So I wake. I sit with coffee and thoughts. But on the table is a devotional.
‘Beside Still Waters’ by CH Spurgeon, sits there with it wooing title, ‘Come, and sit beside still waters . . .’
So I pick it up and open it to a random page: “No Smell of Fire.” (Daniel 3:27).
I read on: “When you cherish Christ, the things of the world are of little value, and their loss is not heavily felt.”
‘Cherish?’ The word stops me in my tracks.
I think of traditional wedding vows, to love and to cherish. Spurgeon incites me to think, “When you cherish Christ . . .”
“Do I cherish Christ?” for better, for worse, in sickness and in health, for richer or poorer? Can I? Do I cherish Christ? as long as I live?

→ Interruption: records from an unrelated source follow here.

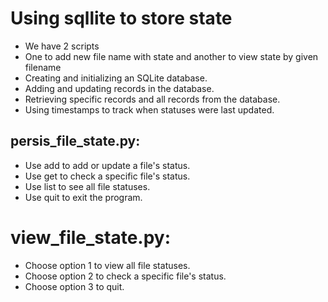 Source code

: # Using sqllite to store state

* We have 2 scripts
* One to add  new file name with state and another to view state by given filename
* Creating and initializing an SQLite database.
* Adding and updating records in the database.
* Retrieving specific records and all records from the database.
* Using timestamps to track when statuses were last updated.

## persis_file_state.py:
* Use add <filename> <status> to add or update a file's status.
* Use get <filename> to check a specific file's status.
* Use list to see all file statuses.
* Use quit to exit the program.


# view_file_state.py:
* Choose option 1 to view all file statuses.
* Choose option 2 to check a specific file's status.
* Choose option 3 to quit. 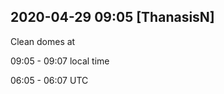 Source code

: 
## 2020-04-29 09:05 [ThanasisN]

[//]: # (Keywords: #cleaning)

Clean domes at

09:05 - 09:07 local time

06:05 - 06:07 UTC

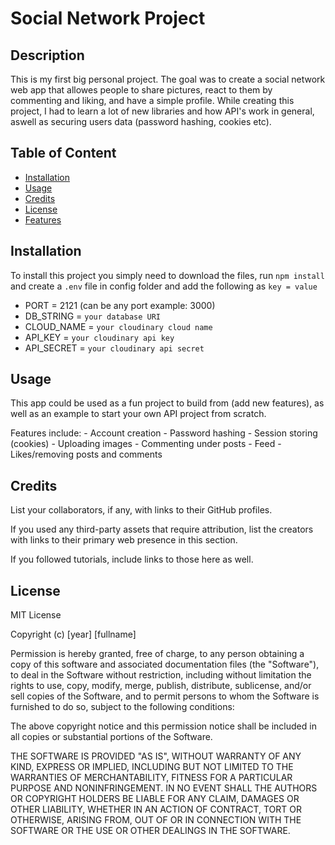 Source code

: # Social Network Project

## Description 

This is my first big personal project. The goal was to create a social network web app that allowes people to share pictures, react to them by commenting and liking, and have a simple profile. While creating this project, I had to learn a lot of new libraries and how API's work in general, aswell as securing users data (password hashing, cookies etc).

## Table of Content

* [Installation](#installation)
* [Usage](#usage)
* [Credits](#credits)
* [License](#license)
* [Features](#features)

## Installation

To install this project you simply need to download the files, run `npm install` and create a `.env` file in config folder and add the following as `key = value`
  - PORT = 2121 (can be any port example: 3000)
  - DB_STRING = `your database URI`
  - CLOUD_NAME = `your cloudinary cloud name`
  - API_KEY = `your cloudinary api key`
  - API_SECRET = `your cloudinary api secret`

## Usage 

This app could be used as a fun project to build from (add new features), as well as an example to start your own API project from scratch.

Features include:
    - Account creation
    - Password hashing
    - Session storing (cookies)
    - Uploading images
    - Commenting under posts
    - Feed
    - Likes/removing posts and comments

## Credits

List your collaborators, if any, with links to their GitHub profiles.

If you used any third-party assets that require attribution, list the creators with links to their primary web presence in this section.

If you followed tutorials, include links to those here as well.


## License

MIT License

Copyright (c) [year] [fullname]

Permission is hereby granted, free of charge, to any person obtaining a copy
of this software and associated documentation files (the "Software"), to deal
in the Software without restriction, including without limitation the rights
to use, copy, modify, merge, publish, distribute, sublicense, and/or sell
copies of the Software, and to permit persons to whom the Software is
furnished to do so, subject to the following conditions:

The above copyright notice and this permission notice shall be included in all
copies or substantial portions of the Software.

THE SOFTWARE IS PROVIDED "AS IS", WITHOUT WARRANTY OF ANY KIND, EXPRESS OR
IMPLIED, INCLUDING BUT NOT LIMITED TO THE WARRANTIES OF MERCHANTABILITY,
FITNESS FOR A PARTICULAR PURPOSE AND NONINFRINGEMENT. IN NO EVENT SHALL THE
AUTHORS OR COPYRIGHT HOLDERS BE LIABLE FOR ANY CLAIM, DAMAGES OR OTHER
LIABILITY, WHETHER IN AN ACTION OF CONTRACT, TORT OR OTHERWISE, ARISING FROM,
OUT OF OR IN CONNECTION WITH THE SOFTWARE OR THE USE OR OTHER DEALINGS IN THE
SOFTWARE.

But then it hits me – Death will never part us, if we have received the gift that God has given us, with our personal names written on His Son’s sacrifice on the cross. Instead of a bow on the greatest gift to the world, His blood was shed that we would be washed, white as snow. This is what the Good Book says. The Lord loves me so.
“My beloved is mine, and I am his. He feeds his flock among the lilies.” This is the Song of all Songs, Song of Solomon 2:16.
Do I cherish Christ? This is the question. And so continues CH Spurgeon: “When you cherish Christ, the things of the world are of little value, and their loss is not heavily felt. If you feel your losses and if your trials are so ponderous that Christ’s love cannot lift you from the dust, then you have made too much of the world and too little of Him.”
“I see a pair of balances. I see on one scale the loss…, but I perceive on the other scale the great love of Christ. Now we will see which weighs the most. If Jesus lifts the light affliction, all is well, but if the trouble outweighs Jesus, then it is indeed ill for us.” (Spurgeon, beside Still Waters, pg. 161).
The devotion counsels with gentleness. Yet, kicks me hard in the midst of the world’s darkness: “If you are so depressed by your trials that you cannot rejoice, even though your name is written in heaven, then I think you do not love Jesus as you should.”
“Get delightful thoughts of Him, and you will feel as if you lost a pebble but preserved a diamond. If you have a high sense of your Master’s preciousness, you will rejoice in the deepest distress. The sweet love of Christ, when placed on the deepest wound the soul can ever know, heals at once.”
I will repeat words perhaps this sheep forgets: “The sweet love of Christ, when placed on the deepest wound the soul can ever know, heals at once.”
Beside Still Waters, has spoken to me, and even given words of the prayers we must pray: “Jesus, Jesus, Jesus. Be within us, and we will make no choice of situations. Put us in Nebuchadnezzar’s furnace (Daniel 3:20); if Jesus walks the glowing coals as a companion, the fire will have no power, the hairs of our heads will not be singed, our garments will not be affected, and even the smell of fire will not be on them ” (Dan. 3:27).
So I pray for myself this morning as well, “Bring to remembrance, bring revival in my heart. Dear Jesus, mold me, and make into a new lump of clay and create in me a loving heart as I walk through my day. Teach me what it means to ‘cherish You, Lord.’ That I might be a blessing this Christmas. Help me spend time in Your word.” In Jesus name, Amen. and Amen again.